10 de Fevereiro de 2012
Uma obra cuja dimensão pode ser traduzida não apenas em números, mas, principalmente, no impacto causado nos municípios que serão influenciados pelo maior projeto industrial da América Latina, atualmente.
Assim tem sido vista a implantação do Comperj – anunciada pela Petrobras em março de 2006. Estima-se que o nível de investimentos, geração de empregos e arrecadação de impostos, trará nítidos benefícios e transformará, significativamente, o perfil sócio-econômico de toda a região.
No bairro Rio Várzea, em Itaboraí, a cerâmica Sulamérica viu cerca de 60% de seus funcionários migrarem para o Comperj. Para minimizar essa perda, o proprietário, Ricardo Nunes Siqueira, 47 anos, teve que adaptar todo o maquinário e readequar o ambiente de trabalho para absorver mão-de-obra feminina.
“Com o Comperj, percebo que há um êxodo grande de mão-de-obra para o empreendimento. Acredito que em outros setores aconteça a mesma coisa. É como se fosse uma ‘corrida do ouro’. Perdi 60% dos funcionários.
A maioria com tempo de casa grande. Há um ano tivemos que fazer uma pesquisa para criar condições de trabalho para o universo feminino. Adotamos uma série de modificações tecnológicas, educacionais e comportamentais para nos adequar ao ambiente feminino”, explicou Ricardo, que possui a cerâmica há 28 anos.
“Não resolvi meu problema, mas criei uma alternativa. Minha mão-de-obra ficou mais cara. A produtividade delas é menor em relação aos homens, mas a mulher é muito habilidosa e é o que o mercado exige hoje: produtos bem feitos. Daqui a quatro anos essa mão-de-obra da construção do Comperj, que é menos qualificada, vai acabar. Quando isso acontecer, o que eles vão fazer? Onde esse pessoal vai arrumar trabalho?”, questionou o empresário, orgulhoso por dar oportunidade a mulheres que, anteriormente, não tinham independência financeira.
É o caso Priscila de Jesus Santos, de 22 anos. Moradora de Tanguá, ela foi contratada há quatro meses.
“É meu primeiro emprego. Procurei serviço por quatro anos e consegui aqui. Essa oportunidade está sendo muito importante para mim”, comemorou.
Os efeitos do Complexo Petroquímico também são sentidos no bairro de Sambaetiba, onde 180 imóveis – a maioria sítios de pequenos produtores rurais – foram desapropriados. A única escola do bairro foi desativada e apenas 26 famílias continuam morando na região e enfrentam dificuldades por causa do abandono.

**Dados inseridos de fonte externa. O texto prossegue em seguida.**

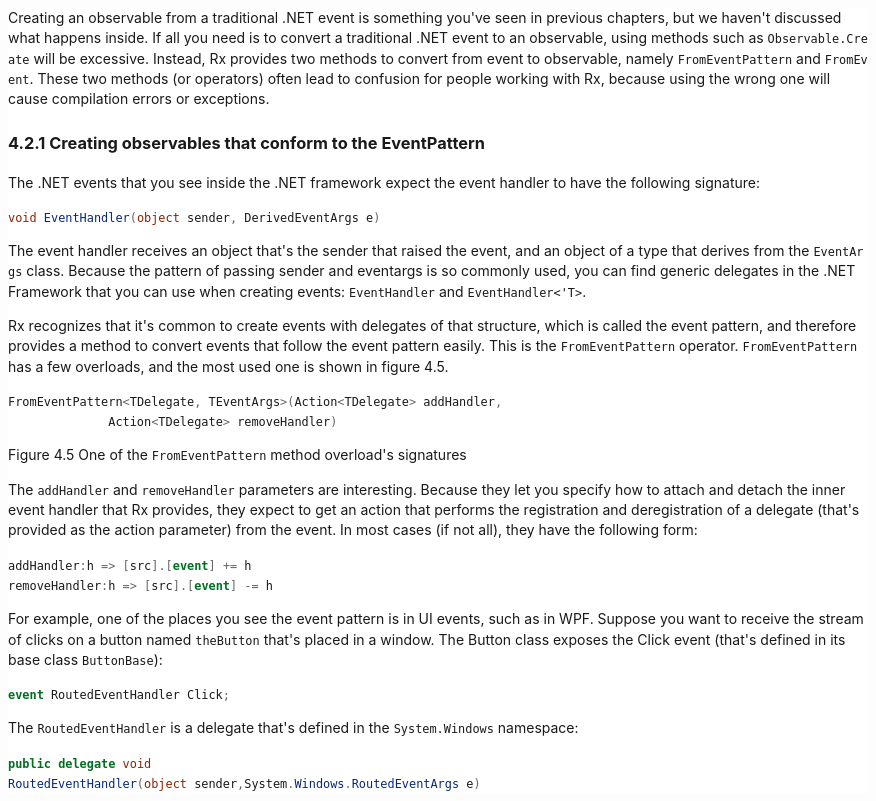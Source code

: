 Creating an observable from a traditional .NET event is something you've seen in previous chapters, but we haven't discussed what happens inside. If all you need is to convert a traditional .NET event to an observable, using methods such as `Observable.Create` will be excessive. Instead, Rx provides two methods to convert from event to observable, namely `FromEventPattern` and `FromEvent`. These two methods (or operators) often lead to confusion for people working with Rx, because using the wrong one will cause compilation errors or exceptions.

### 4.2.1 Creating observables that conform to the EventPattern

The .NET events that you see inside the .NET framework expect the event handler to have the following signature:

```C#
void EventHandler(object sender, DerivedEventArgs e)
```

The event handler receives an object that's the sender that raised the event, and an object of a type that derives from the `EventArgs` class. Because the pattern of passing sender and eventargs is so commonly used, you can find generic delegates in the .NET Framework that you can use when creating events: `EventHandler` and `EventHandler<'T>`.

Rx recognizes that it's common to create events with delegates of that structure, which is called the event pattern, and therefore provides a method to convert events that follow the event pattern easily. This is the `FromEventPattern` operator. `FromEventPattern` has a few overloads, and the most used one is shown in figure 4.5.

```C#
FromEventPattern<TDelegate, TEventArgs>(Action<TDelegate> addHandler,
              Action<TDelegate> removeHandler)
```

Figure 4.5 One of the `FromEventPattern` method overload's signatures

The `addHandler` and `removeHandler` parameters are interesting. Because they let you specify how to attach and detach the inner event handler that Rx provides, they expect to get an action that performs the registration and deregistration of a delegate (that's provided as the action parameter) from the event. In most cases (if not all), they have the following form:

```c#
addHandler:h => [src].[event] += h
removeHandler:h => [src].[event] -= h
```

For example, one of the places you see the event pattern is in UI events, such as in WPF. Suppose you want to receive the stream of clicks on a button named `theButton` that's placed in a window. The Button class exposes the Click event (that's defined in its base class `ButtonBase`):

```C#
event RoutedEventHandler Click;
```

The `RoutedEventHandler` is a delegate that's defined in the `System.Windows` namespace:

```C#
public delegate void 
RoutedEventHandler(object sender,System.Windows.RoutedEventArgs e)
```
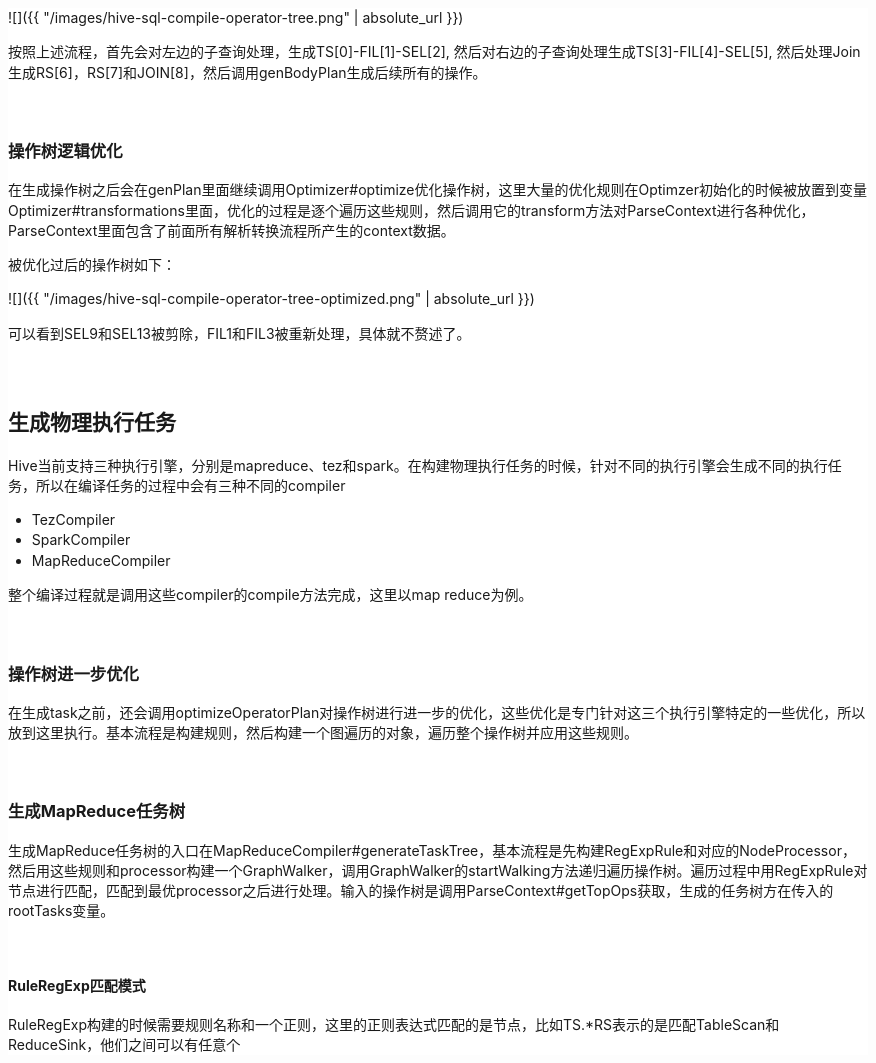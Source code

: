 
![]({{ "/images/hive-sql-compile-operator-tree.png" | absolute_url }})

按照上述流程，首先会对左边的子查询处理，生成TS[0]-FIL[1]-SEL[2], 然后对右边的子查询处理生成TS[3]-FIL[4]-SEL[5], 然后处理Join生成RS[6]，RS[7]和JOIN[8]，然后调用genBodyPlan生成后续所有的操作。


<br/>

### 操作树逻辑优化

在生成操作树之后会在genPlan里面继续调用Optimizer#optimize优化操作树，这里大量的优化规则在Optimzer初始化的时候被放置到变量Optimizer#transformations里面，优化的过程是逐个遍历这些规则，然后调用它的transform方法对ParseContext进行各种优化，ParseContext里面包含了前面所有解析转换流程所产生的context数据。

被优化过后的操作树如下：



![]({{ "/images/hive-sql-compile-operator-tree-optimized.png" | absolute_url }})

可以看到SEL9和SEL13被剪除，FIL1和FIL3被重新处理，具体就不赘述了。

<br/>

## 生成物理执行任务

Hive当前支持三种执行引擎，分别是mapreduce、tez和spark。在构建物理执行任务的时候，针对不同的执行引擎会生成不同的执行任务，所以在编译任务的过程中会有三种不同的compiler
- TezCompiler
- SparkCompiler
- MapReduceCompiler

整个编译过程就是调用这些compiler的compile方法完成，这里以map reduce为例。


<br/>

### 操作树进一步优化

在生成task之前，还会调用optimizeOperatorPlan对操作树进行进一步的优化，这些优化是专门针对这三个执行引擎特定的一些优化，所以放到这里执行。基本流程是构建规则，然后构建一个图遍历的对象，遍历整个操作树并应用这些规则。


<br/>

### 生成MapReduce任务树


生成MapReduce任务树的入口在MapReduceCompiler#generateTaskTree，基本流程是先构建RegExpRule和对应的NodeProcessor，然后用这些规则和processor构建一个GraphWalker，调用GraphWalker的startWalking方法递归遍历操作树。遍历过程中用RegExpRule对节点进行匹配，匹配到最优processor之后进行处理。输入的操作树是调用ParseContext#getTopOps获取，生成的任务树方在传入的rootTasks变量。



<br/>


#### RuleRegExp匹配模式



RuleRegExp构建的时候需要规则名称和一个正则，这里的正则表达式匹配的是节点，比如TS.*RS表示的是匹配TableScan和ReduceSink，他们之间可以有任意个
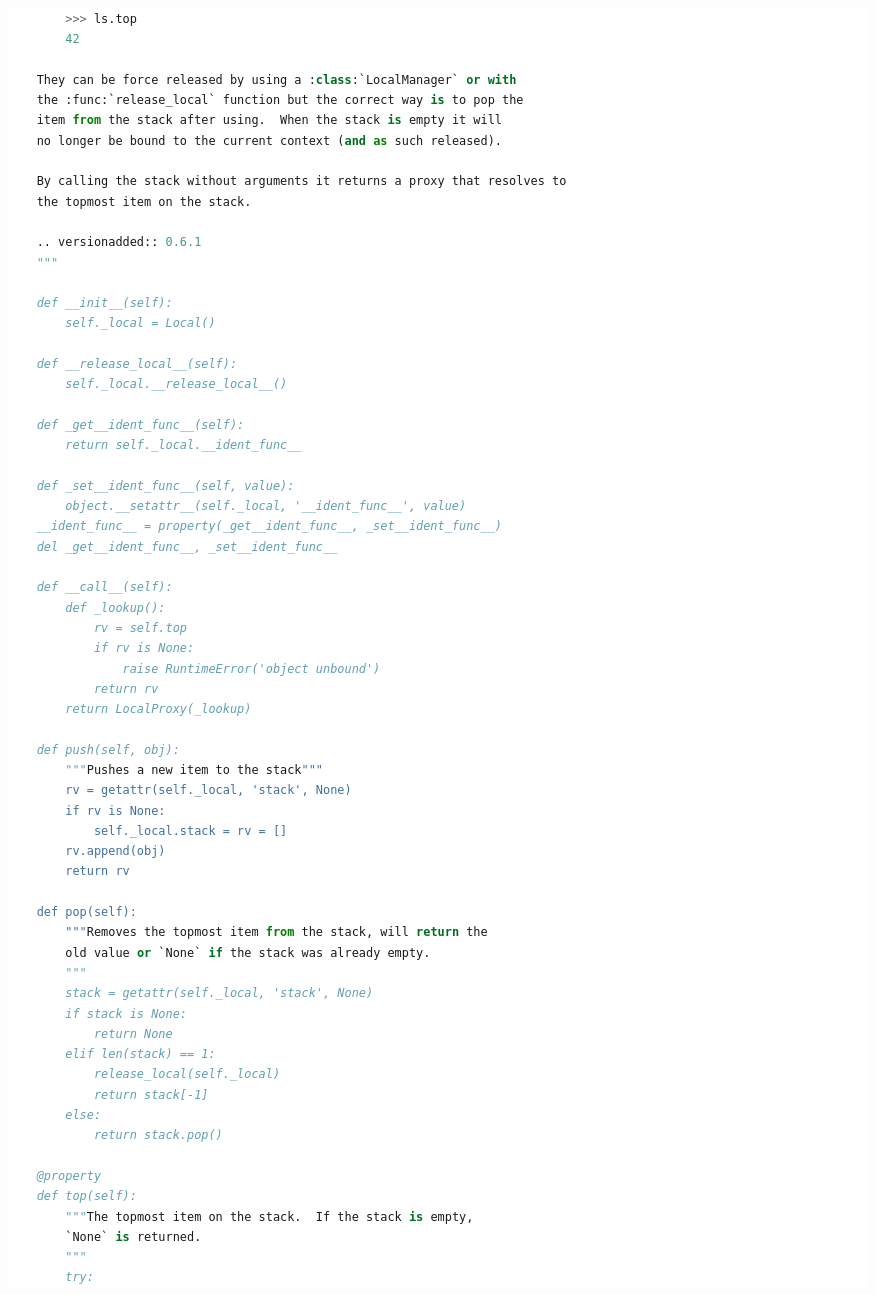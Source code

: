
 ```python
        >>> ls.top
        42

    They can be force released by using a :class:`LocalManager` or with
    the :func:`release_local` function but the correct way is to pop the
    item from the stack after using.  When the stack is empty it will
    no longer be bound to the current context (and as such released).

    By calling the stack without arguments it returns a proxy that resolves to
    the topmost item on the stack.

    .. versionadded:: 0.6.1
    """

    def __init__(self):
        self._local = Local()

    def __release_local__(self):
        self._local.__release_local__()

    def _get__ident_func__(self):
        return self._local.__ident_func__

    def _set__ident_func__(self, value):
        object.__setattr__(self._local, '__ident_func__', value)
    __ident_func__ = property(_get__ident_func__, _set__ident_func__)
    del _get__ident_func__, _set__ident_func__

    def __call__(self):
        def _lookup():
            rv = self.top
            if rv is None:
                raise RuntimeError('object unbound')
            return rv
        return LocalProxy(_lookup)

    def push(self, obj):
        """Pushes a new item to the stack"""
        rv = getattr(self._local, 'stack', None)
        if rv is None:
            self._local.stack = rv = []
        rv.append(obj)
        return rv

    def pop(self):
        """Removes the topmost item from the stack, will return the
        old value or `None` if the stack was already empty.
        """
        stack = getattr(self._local, 'stack', None)
        if stack is None:
            return None
        elif len(stack) == 1:
            release_local(self._local)
            return stack[-1]
        else:
            return stack.pop()

    @property
    def top(self):
        """The topmost item on the stack.  If the stack is empty,
        `None` is returned.
        """
        try:
```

“Éramos considerados uma bacia leiteira, mas hoje o comprador se recusa a vir aqui por causa das péssimas condições das estradas, consequência da obra do Comperj. Produzimos milho, aipim, abóbora, leite e não conseguimos escoar nossa produção”, desabafou Leandro Porto Paz, 28, que é nascido e criado em Sambaetiba.
Já a comerciante Nair Barbosa da Silva, que há 50 mora no local, contou que amarga um prejuízo de R$ 3 mil por mês.
“Estou trabalhando de teimosa”, disse, lamentando a falta de clientes em seu mercadinho.